A Reuters correspondent in Grozny said yesterday that several hundred fighters entered the city for the first time since March. Russian helicopter gunships retaliated by flying in waves over Grozny, but the battles were reported to be easing by evening.

The renewed fighting appears to have killed the peace process. Since Mr Yandarbiyev and Aslan Maskhadov, a Chechen commander previously regarded by Moscow as a moderate, had given their blessing to the assault on Grozny, no further talks with them were possible, Russian leaders said. They were like "international terrorists", said Sergei Stepa-shin, secretary of Russia's State Commission on Chechnya.

For his part, Mr Maskhadov said: "Those who want to end this war should understand the option of force should be dropped, that the road of peace outlined in the Moscow and Nazran agreements [the pre-election deals] is the only way."

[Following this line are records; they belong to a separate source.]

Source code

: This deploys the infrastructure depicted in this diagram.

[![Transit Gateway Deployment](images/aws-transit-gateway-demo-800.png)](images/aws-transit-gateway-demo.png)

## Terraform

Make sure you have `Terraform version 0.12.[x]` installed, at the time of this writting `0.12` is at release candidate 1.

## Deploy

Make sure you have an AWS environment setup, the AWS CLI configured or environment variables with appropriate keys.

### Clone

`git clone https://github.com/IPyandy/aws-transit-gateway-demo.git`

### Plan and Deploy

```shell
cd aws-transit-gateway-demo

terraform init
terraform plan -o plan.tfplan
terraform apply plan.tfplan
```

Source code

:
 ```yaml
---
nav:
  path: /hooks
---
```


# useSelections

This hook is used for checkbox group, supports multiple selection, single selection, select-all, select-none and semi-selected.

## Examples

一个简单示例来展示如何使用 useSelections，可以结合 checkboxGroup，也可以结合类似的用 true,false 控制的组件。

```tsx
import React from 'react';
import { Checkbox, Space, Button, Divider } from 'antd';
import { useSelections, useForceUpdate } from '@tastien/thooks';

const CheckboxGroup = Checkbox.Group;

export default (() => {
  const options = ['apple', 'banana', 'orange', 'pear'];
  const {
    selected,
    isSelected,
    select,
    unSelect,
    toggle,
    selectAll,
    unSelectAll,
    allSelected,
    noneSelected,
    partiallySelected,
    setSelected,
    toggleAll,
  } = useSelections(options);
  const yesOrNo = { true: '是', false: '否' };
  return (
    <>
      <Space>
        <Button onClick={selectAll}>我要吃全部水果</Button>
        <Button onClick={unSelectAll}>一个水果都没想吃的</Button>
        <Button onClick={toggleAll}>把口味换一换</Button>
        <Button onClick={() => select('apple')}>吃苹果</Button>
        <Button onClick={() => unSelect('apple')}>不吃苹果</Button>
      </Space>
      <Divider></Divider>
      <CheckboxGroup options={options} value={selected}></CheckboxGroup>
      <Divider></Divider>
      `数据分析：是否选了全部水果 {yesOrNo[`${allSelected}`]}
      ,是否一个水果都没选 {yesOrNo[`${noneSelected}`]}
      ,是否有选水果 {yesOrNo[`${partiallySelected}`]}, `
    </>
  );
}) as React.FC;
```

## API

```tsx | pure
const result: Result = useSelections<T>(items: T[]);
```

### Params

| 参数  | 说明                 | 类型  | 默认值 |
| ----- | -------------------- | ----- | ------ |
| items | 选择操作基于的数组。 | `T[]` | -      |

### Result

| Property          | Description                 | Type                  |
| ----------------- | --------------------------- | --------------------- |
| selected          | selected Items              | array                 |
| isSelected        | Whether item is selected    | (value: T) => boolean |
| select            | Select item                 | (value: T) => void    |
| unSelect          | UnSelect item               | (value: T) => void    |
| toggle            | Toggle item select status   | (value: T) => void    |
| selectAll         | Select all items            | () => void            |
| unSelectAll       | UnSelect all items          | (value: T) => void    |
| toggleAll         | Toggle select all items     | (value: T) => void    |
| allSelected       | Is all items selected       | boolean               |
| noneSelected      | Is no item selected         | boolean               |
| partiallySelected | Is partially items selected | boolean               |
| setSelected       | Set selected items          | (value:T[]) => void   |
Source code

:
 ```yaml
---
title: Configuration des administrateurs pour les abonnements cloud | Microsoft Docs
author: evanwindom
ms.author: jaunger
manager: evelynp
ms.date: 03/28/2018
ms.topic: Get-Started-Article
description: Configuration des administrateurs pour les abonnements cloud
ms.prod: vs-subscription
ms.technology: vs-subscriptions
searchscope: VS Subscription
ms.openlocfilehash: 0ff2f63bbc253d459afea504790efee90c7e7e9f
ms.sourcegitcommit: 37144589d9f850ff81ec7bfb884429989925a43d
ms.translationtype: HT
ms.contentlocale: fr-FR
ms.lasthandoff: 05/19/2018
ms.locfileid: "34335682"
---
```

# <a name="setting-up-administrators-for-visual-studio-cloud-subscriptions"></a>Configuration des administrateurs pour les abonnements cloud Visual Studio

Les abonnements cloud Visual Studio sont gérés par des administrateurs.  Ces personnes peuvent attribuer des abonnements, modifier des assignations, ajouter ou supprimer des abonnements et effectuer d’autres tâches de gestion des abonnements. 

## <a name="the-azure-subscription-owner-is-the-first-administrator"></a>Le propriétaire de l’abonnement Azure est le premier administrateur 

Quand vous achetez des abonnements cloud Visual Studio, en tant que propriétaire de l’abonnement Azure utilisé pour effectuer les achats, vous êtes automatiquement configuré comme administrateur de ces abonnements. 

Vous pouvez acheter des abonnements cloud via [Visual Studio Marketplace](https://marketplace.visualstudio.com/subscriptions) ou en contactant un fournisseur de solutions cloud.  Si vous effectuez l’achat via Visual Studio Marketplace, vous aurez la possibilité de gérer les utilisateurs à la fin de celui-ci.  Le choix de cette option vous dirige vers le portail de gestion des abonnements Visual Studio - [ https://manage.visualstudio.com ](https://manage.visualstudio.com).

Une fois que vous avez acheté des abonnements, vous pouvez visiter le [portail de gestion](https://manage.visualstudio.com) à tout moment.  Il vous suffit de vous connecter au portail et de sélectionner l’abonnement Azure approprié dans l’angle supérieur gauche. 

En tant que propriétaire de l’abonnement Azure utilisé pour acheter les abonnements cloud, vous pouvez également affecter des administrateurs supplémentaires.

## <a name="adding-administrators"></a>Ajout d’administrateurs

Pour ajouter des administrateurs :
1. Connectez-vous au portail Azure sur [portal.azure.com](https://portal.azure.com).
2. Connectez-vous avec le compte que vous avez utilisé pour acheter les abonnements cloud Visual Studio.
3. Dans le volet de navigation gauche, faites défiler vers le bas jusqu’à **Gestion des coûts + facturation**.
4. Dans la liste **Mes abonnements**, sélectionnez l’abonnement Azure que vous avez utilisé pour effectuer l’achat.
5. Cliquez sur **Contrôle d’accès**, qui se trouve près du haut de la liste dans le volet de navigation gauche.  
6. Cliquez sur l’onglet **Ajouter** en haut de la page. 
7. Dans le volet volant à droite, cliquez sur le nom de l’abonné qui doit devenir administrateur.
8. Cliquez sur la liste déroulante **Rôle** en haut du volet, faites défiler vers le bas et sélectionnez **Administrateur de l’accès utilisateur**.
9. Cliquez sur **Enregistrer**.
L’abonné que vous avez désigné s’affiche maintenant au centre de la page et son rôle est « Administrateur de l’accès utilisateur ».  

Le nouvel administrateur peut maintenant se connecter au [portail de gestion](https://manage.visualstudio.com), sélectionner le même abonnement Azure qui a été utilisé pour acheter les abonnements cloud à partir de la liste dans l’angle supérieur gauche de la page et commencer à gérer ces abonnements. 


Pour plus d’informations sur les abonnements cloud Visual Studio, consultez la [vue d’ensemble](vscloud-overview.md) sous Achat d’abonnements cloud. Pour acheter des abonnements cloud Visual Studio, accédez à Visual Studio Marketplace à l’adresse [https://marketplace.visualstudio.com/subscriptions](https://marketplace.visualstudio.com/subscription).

The renewed conflict was a blow for Mr Yeltsin, whose aides say he is exhausted after the election campaign although not suffering any recurrence of the heart problem which dogged him last year. In addition to the problems in Chechnya, he also has to worry about Russia's army of unpaid workers, whose wage arrears he promised to settle when he needed their votes, and who are now demanding their money.

Most vocal are the miners, whose leaders threatened to stage a nationwide strike at the end of August - the onset of autumn in Russia - if they did not receive backpay worth 1.7 trillion roubles (pounds 220m).

Communist leader Gennady Zyuganov, defeated by Mr Yeltsin at the polls, has accused the Kremlin chief of reneging on all his election promises and bringing the country to the brink of chaos.

However, the signs are that the state Duma (parliament), dominated by the leftist and nationalist opposition, will accept the President's suggestion that Mr Chernomyrdin stays on as Prime Minister, perhaps in exchange for a few minor government portfolios for the Communists.

The new cabinet will be announced after Mr Yeltsin's inauguration on Friday, in preparation for which he has ended his working holiday at the sanatorium at Barvikha, and returned to the capital. An elaborate ceremony, complete with the rendering of a specially commissioned inauguration ode, had been planned. But in view of Mr Yeltsin's weariness and the general political situation, the occasion looks likely to be toned down.

Anatoly Chubais, new head of the President's administration, said: "Yeltsin's inauguration should avoid monstrous bombast at this far from glittering time in Russian history."